What’s her secret to achieving her signature sultry look? She’s been using Laura Mercier’s Caviar eye sticks “forever,” since they don’t transfer or bleed. “I start with that and do a line and I’ll go inside [the water line] sometimes — not always, though,” says Parker. “Then I just blend and blend and blend, until it’s where I want it — and I go pretty big. A lot also has to do with the brush you’re using — you have to find one you can manipulate the way you want to.”

“The person you want sitting next to you at a dinner party is really about a bunch of other things unrelated to their face or wrinkles or what they’re wearing.”

Still, the cultural emphasis on looking beautiful is something Parker doesn’t understand. “I’m slightly surprised that we are not more evolved and not yet at a place where we’re saying, ‘It doesn’t matter,’” she tells me. “I just don’t want a young woman who has a lot to offer being consumed with looks or the idea of aging. We don’t think, ‘Oh, I’m going to come in and be the youngest and least experienced person in the office’ — or on the stage, behind the camera, in the restaurant. You want to be the person with the most experience who is a leader or relied upon as a professional, as a friend, as a wife, as a partner. That only comes with time spent living. So why are we not valuing that, instead of being focused on the fact that time spent living also produces wrinkles?”

Parker’s sagacious philosophy is one that women can only hope to adopt — especially in a culture that’s so centered on youthful appearance. Hearing it from her mouth, however, instills a sense of hope in me.
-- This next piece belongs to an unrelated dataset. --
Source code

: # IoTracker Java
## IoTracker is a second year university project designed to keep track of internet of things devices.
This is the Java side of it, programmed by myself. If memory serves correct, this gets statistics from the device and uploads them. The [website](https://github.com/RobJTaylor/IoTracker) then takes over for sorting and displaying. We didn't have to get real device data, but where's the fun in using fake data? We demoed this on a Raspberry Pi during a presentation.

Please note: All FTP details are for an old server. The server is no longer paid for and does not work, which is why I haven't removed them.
After all, her viewpoint is as practical as it is rational. When I ask what makes her feel beautiful, Parker gently corrects me, pivoting the conversation back towards one’s essence versus physical appearance.

“I’d rather say how I feel most like myself, instead of beautiful,” Parker says, because she doesn’t think society has yet evolved far enough to understand that the pretty person “is really about a bunch of other things unrelated to their face or wrinkles or what they’re wearing.” In that regard, Parker shares that she feels her best when she’s joyfully in control of the life she leads — heading out to an exciting job, for instance, or picking her child up from school. “Or [when] I’m out walking and have nothing to do or I’m going to a bookstore or I have some kind of freedom that’s based on choices that I’m getting to make — that’s when I feel most like myself.”

This viewpoint isn’t necessarily something Parker wants to force on others, though, even when it comes to aging. “I don’t want to tell you guys how to view anything,” she says. What she would say, though: “You’re wrong. And you’re going to look back at that picture of yourself at 27, 34, 41, and be like, ‘Oh my God, I was young.’” And just like that, Parker changed the way I think about aging.

This interview has been edited and condensed for clarity.